Required work -
Could you show all lines in the entries below that contain the string "first"?
━━━ Supplied records
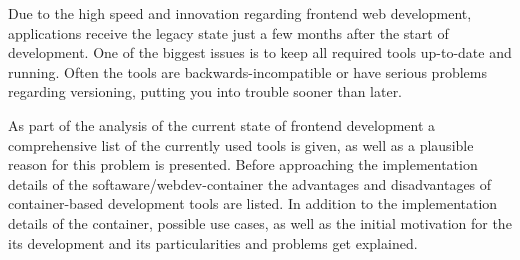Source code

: Due to the high speed and innovation regarding frontend web development, applications receive the legacy state just a few months after the start of development.
One of the biggest issues is to keep all required tools up-to-date and running.
Often the tools are backwards-incompatible or have serious problems regarding versioning, putting you into trouble sooner than later.

As part of the analysis of the current state of frontend development a comprehensive list of the currently used tools is given, as well as a plausible reason for this problem is presented.
Before approaching the implementation details of the softaware/webdev-container the advantages and disadvantages of container-based development tools are listed.
In addition to the implementation details of the container, possible use cases, as well as the initial motivation for the its development and its particularities and problems get explained.
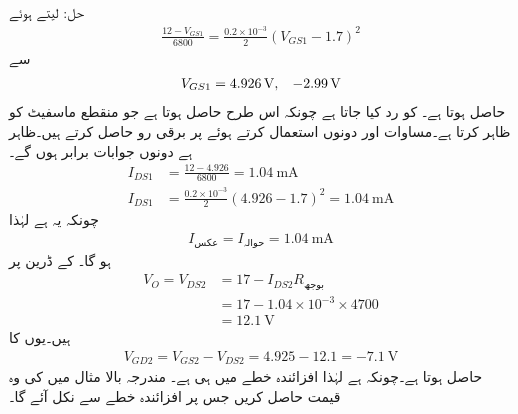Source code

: حل: لیتے ہوئے
\begin{align*}
\frac{12-V_{GS1}}{6800}=\frac{0.2 \times 10^{-3}}{2} \left(V_{GS1}-1.7 \right)^2
\end{align*}
سے
\begin{align*}
V_{GS1}=\SI{4.926}{\volt}, \hspace{3mm} \SI{-2.99}{\volt}
\end{align*}
 حاصل ہوتا ہے۔ کو رد کیا جاتا ہے چونکہ اس طرح  حاصل ہوتا ہے جو منقطع ماسفیٹ کو ظاہر کرتا ہے۔مساوات  اور  دونوں استعمال کرتے ہوئے  پر برقی رو حاصل کرتے ہیں۔ظاہر ہے دونوں جوابات برابر ہوں گے۔
\begin{align*}
I_{DS1}&=\frac{12-4.926}{6800}=\SI{1.04}{\milli \ampere}\\
I_{DS1}&=\frac{0.2 \times 10^{-3}}{2} \left(4.926-1.7 \right)^2=\SI{1.04}{\milli \ampere}
\end{align*}
چونکہ یہ  ہے لہٰذا
\begin{align*}
I_{\text{عکس}}=I_{\text{حوالہ}}=\SI{1.04}{\milli \ampere}
\end{align*}
ہو گا۔ کے ڈرین پر
\begin{align*}
V_O=V_{DS2}&=17-I_{DS2} R_{\text{بوجھ} }\\
&=17- 1.04 \times 10^{-3} \times 4700\\
&=\SI{12.1}{\volt}
\end{align*}
ہیں۔یوں  کا 
\begin{align*}
V_{GD2}=V_{GS2}-V_{DS2}=4.925-12.1=\SI{-7.1}{\volt}
\end{align*}
حاصل ہوتا ہے۔چونکہ  ہے لہٰذا  افزائندہ خطے میں ہی ہے۔
مندرجہ بالا مثال میں  کی وہ قیمت حاصل کریں جس پر  افزائندہ خطے سے نکل آئے گا۔

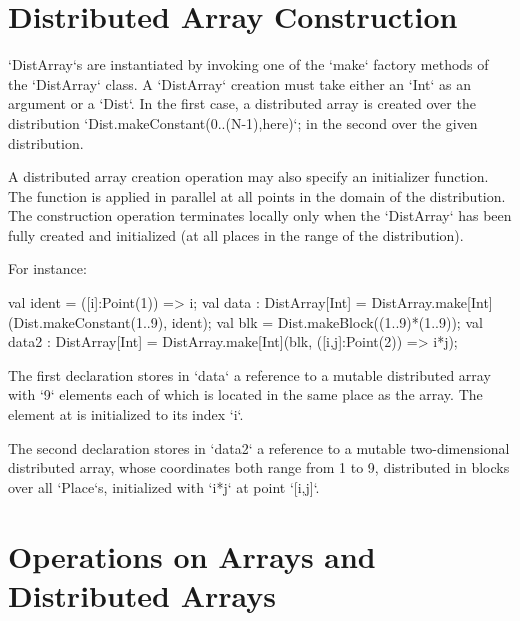 \section{Distributed Array Construction}\label{ArrayInitializer}

\xcd`DistArray`s are instantiated by invoking one of the \xcd`make` factory
methods of the \xcd`DistArray` class.
A \xcd`DistArray` creation 
must take either an \xcd`Int` as an argument or a \xcd`Dist`. In the first
case,  a distributed array is created over the distribution 
\xcd`Dist.makeConstant(0..(N-1),here)`;
in the second over the given distribution. 

\begin{ex}A distributed array creation operation may also specify an initializer
function.
The function is applied in parallel
at all points in the domain of the distribution. The
construction operation terminates locally only when the \xcd`DistArray` has been
fully created and initialized (at all places in the range of the
distribution).

For instance:
\begin{xten}
val ident = ([i]:Point(1)) => i;
val data : DistArray[Int]
    = DistArray.make[Int](Dist.makeConstant(1..9), ident);
val blk = Dist.makeBlock((1..9)*(1..9));
val data2 : DistArray[Int]
    = DistArray.make[Int](blk, ([i,j]:Point(2)) => i*j);
\end{xten}




{}\noindent 
The first declaration stores in \xcd`data` a reference to a mutable
distributed array with \xcd`9` elements each of which is located in the
same place as the array. The element at \Xcd{[i]} is initialized to its index
\xcd`i`. 

The second declaration stores in \xcd`data2` a reference to a mutable
two-dimensional distributed array, whose coordinates both range from 1 to
9, distributed in blocks over all \xcd`Place`s, 
initialized with \xcd`i*j`
at point \xcd`[i,j]`.
\end{ex}


\section{Operations on Arrays and Distributed Arrays}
━━━━━━
Your solution -
must take either an \xcd`Int` as an argument or a \xcd`Dist`. In the first
The first declaration stores in \xcd`data` a reference to a mutable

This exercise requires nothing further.